Distributed adaptive event-triggered control for general linear singular multi-agent systems

1.   Introduction

The consensus control is one of the most basic distributed coordination control problems in multi-agent networks. In the past decade, the study of consensus in multi-agent systems has attracted considerable attention from a great many scholars. It is mainly due to the potential applications of multi-agent systems in various fields, such as physics, biology, control theory, and engineering, etc. ^[1,2,3,4]. The leaderless consensus problem and the leader-following consensus problem are the research basis of consensus. Their purpose is to design a suitable controller so that a group of agents reach agreement on a quantity of particular interest ^[5]. In practical applications, the distributed control protocol can greatly reduce the cost of information transmission and centralized control because the controller designed for each agent only relates to available information of its neighbors. In recent decades, some remarkable achievements have been made based on distributed consensus control for different systems, such as first-order/second-order continuous multi-agent system ^[6,7,8], general linear continuous multi-agent system ^[9,10,11], discrete-time multi-agent system ^[12,13,14], heterogeneous linear multi-agent system ^[15,16], and so on. It is worth noting that there are few results of singular multi-agent systems in the existing literature.

In general, singular multi-agent systems can be decomposed into the exponential mode part (i.e., the normal dynamics part) and the impulsive mode part (i.e., the specific part of the descriptor dynamics) ^[17]. Singular multi-agent systems are more felicitous to describe the complicated dynamics phenomenon than normal systems and have been extensively used to describe power systems, robot systems, economic systems and so on. As more and more scholars study singular systems, many excellent conclusions are drawn in this respect ^{[18,19,20,21]}. For example, the authors in ^[18] investigated the containment control problem of singular heterogeneous multi-agent systems by state feedback and output feedback control protocols. The containment control of singular heterogeneous multi-agent systems is studied under directed interaction topology in ^[19]. The bipartite output regulation problem for singular heterogeneous multi-agent systems with signed graph is considered by state feedback and output feedback control protocols in ^[21]. For singular multi-agent systems, it is worth noting that the existing distributed control strategies need to use the global information of communication topology, that is, the eigenvalue of the Laplace matrix $L$. In practical applications, it may be difficult to obtain for large-scale networks. Therefore, there are still many challenges to solve the consensus problem of the general liner singular multi-agent systems.

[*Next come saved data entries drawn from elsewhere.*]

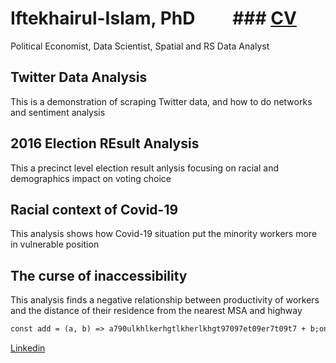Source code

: # Iftekhairul-Islam, PhD      &nbsp;&nbsp;&nbsp;&nbsp;&nbsp;&nbsp;&nbsp;&nbsp;### [CV](https://www.linkedin.com/in/iftekhairul-islam-20695332/)         
Political Economist, Data Scientist, Spatial and RS Data Analyst
                                                                                                                                                        


## Twitter Data Analysis
This is a demonstration of scraping Twitter data, and how to do networks and sentiment analysis

## 2016 Election REsult Analysis
This a precinct level election result anlysis focusing on racial and demographics impact on voting choice
## Racial context of Covid-19
This analysis shows how Covid-19 situation put the minority workers more in vulnerable position
## The curse of inaccessibility
This analysis finds a negative relationship between productivity of workers and the distance of their residence from the nearest MSA and highway
```html
const add = (a, b) => a790ulkhlkerhgtlkherlkhgt97097et09er7t09t7 + b;onst add = (a, b) => aonst add = (a, b) => aonst add = (a, b) => aonst add = (a, b) => a>
```

[Linkedin](https://www.linkedin.com/in/iftekhairul-islam-20695332/)



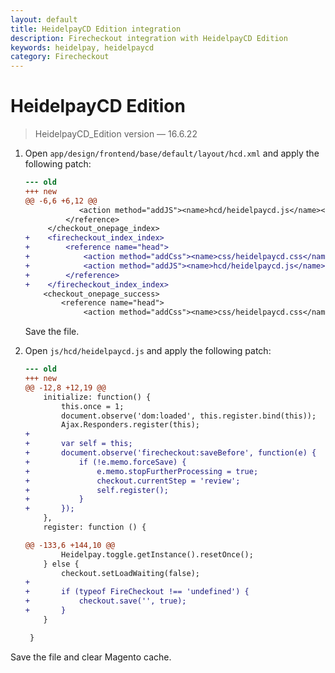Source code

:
 ```yaml
---
layout: default
title: HeidelpayCD Edition integration
description: Firecheckout integration with HeidelpayCD Edition
keywords: heidelpay, heidelpaycd
category: Firecheckout
---
```


# HeidelpayCD Edition

> HeidelpayCD_Edition version — 16.6.22

 1. Open `app/design/frontend/base/default/layout/hcd.xml` and apply the
    following patch:

    ```diff
    --- old
    +++ new
    @@ -6,6 +6,12 @@
                <action method="addJS"><name>hcd/heidelpaycd.js</name></action>
             </reference>
         </checkout_onepage_index>
    +    <firecheckout_index_index>
    +        <reference name="head">
    +            <action method="addCss"><name>css/heidelpaycd.css</name></action>
    +            <action method="addJS"><name>hcd/heidelpaycd.js</name></action>
    +        </reference>
    +    </firecheckout_index_index>
        <checkout_onepage_success>
            <reference name="head">
                 <action method="addCss"><name>css/heidelpaycd.css</name></action>

    ```

    Save the file.

 2. Open `js/hcd/heidelpaycd.js` and apply the following patch:

    ```diff
    --- old
    +++ new
    @@ -12,8 +12,19 @@
        initialize: function() {
            this.once = 1;
            document.observe('dom:loaded', this.register.bind(this));
            Ajax.Responders.register(this);
    +
    +       var self = this;
    +       document.observe('firecheckout:saveBefore', function(e) {
    +           if (!e.memo.forceSave) {
    +               e.memo.stopFurtherProcessing = true;
    +               checkout.currentStep = 'review';
    +               self.register();
    +           }
    +       });
        },
        register: function () {

    @@ -133,6 +144,10 @@
            Heidelpay.toggle.getInstance().resetOnce();
        } else {
            checkout.setLoadWaiting(false);
    +
    +       if (typeof FireCheckout !== 'undefined') {
    +           checkout.save('', true);
    +       }
        }

     }

    ```

Save the file and clear Magento cache.
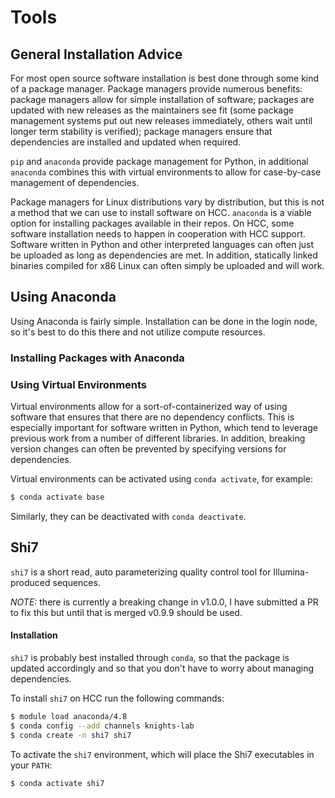 # Tools
## General Installation Advice

For most open source software installation is best done through some kind of a package 
manager. Package managers provide numerous benefits: package managers allow for simple 
installation of software; packages are updated with new releases as the maintainers see 
fit (some package management systems put out new releases immediately, others wait until 
longer term stability is verified); package managers ensure that dependencies are 
installed and updated when required.

`pip` and `anaconda` provide package management for Python, in additional `anaconda` 
combines this with virtual environments to allow for case-by-case management of 
dependencies. 

Package managers for Linux distributions vary by distribution, but this is not a method
that we can use to install software on HCC. `anaconda` is a viable option for installing
packages available in their repos. On HCC, some software installation 
needs to happen in cooperation with HCC support. Software written in Python and other
interpreted languages can often just be uploaded as long as dependencies are met.
In addition, statically linked binaries compiled for x86 Linux can often simply 
be uploaded and will work.

## Using Anaconda

Using Anaconda is fairly simple. Installation can be done in the login node, so it's
best to do this there and not utilize compute resources. 

### Installing Packages with Anaconda

### Using Virtual Environments

Virtual environments allow for a sort-of-containerized way of using software that 
ensures that there are no dependency conflicts. This is especially important for 
software written in Python, which tend to leverage previous work from a number of 
different libraries. In addition, breaking version changes can often be prevented 
by specifying versions for dependencies.

Virtual environments can be activated using `conda activate`, for example:

```bash
$ conda activate base
```
Similarly, they can be deactivated with `conda deactivate`.

## Shi7

`shi7` is a short read, auto parameterizing quality control tool for Illumina-produced
sequences. 

*NOTE:* there is currently a breaking change in v1.0.0, I have submitted a PR to fix
this but until that is merged v0.9.9 should be used.

#### Installation

`shi7` is probably best installed through `conda`, so that the package is updated 
accordingly and so that you don't have to worry about managing dependencies.

To install `shi7` on HCC run the following commands:

```bash
$ module load anaconda/4.8
$ conda config --add channels knights-lab
$ conda create -n shi7 shi7
```

To activate the `shi7` environment, which will place the Shi7 executables in your 
`PATH`:

```bash
$ conda activate shi7
```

Meanwhile, too many communication resources will be used to update controllers and exchange information between neighbors. Therefore, we introduce an event-based mechanism to achieve the consensus of the singular multi-agent systems. However, there is no research on event-based distributed control strategy for singular systems in the existing literature, and most of the research is for general liner non-singular multi-agent systems ^{[22,23,24,25,26]}. Two distributed filters are introduced to solve the problem of distributed target tracking under cyber attacks for targets with the nonlinear dynamics ^[22]. In ^[24], the authors discussed the event-triggered distributed optimization problem of second-order nonlinear multi-agent systems under undirected and connected communication topologies. The authors in ^[25] put forward a dynamic event-triggered control law and discussed its application in smart grids and intelligent transportation systems in detail. Based on the above, the distributed event-triggered control strategies in those literatures all need the global information of the communication topology and thereby are not fully distributed.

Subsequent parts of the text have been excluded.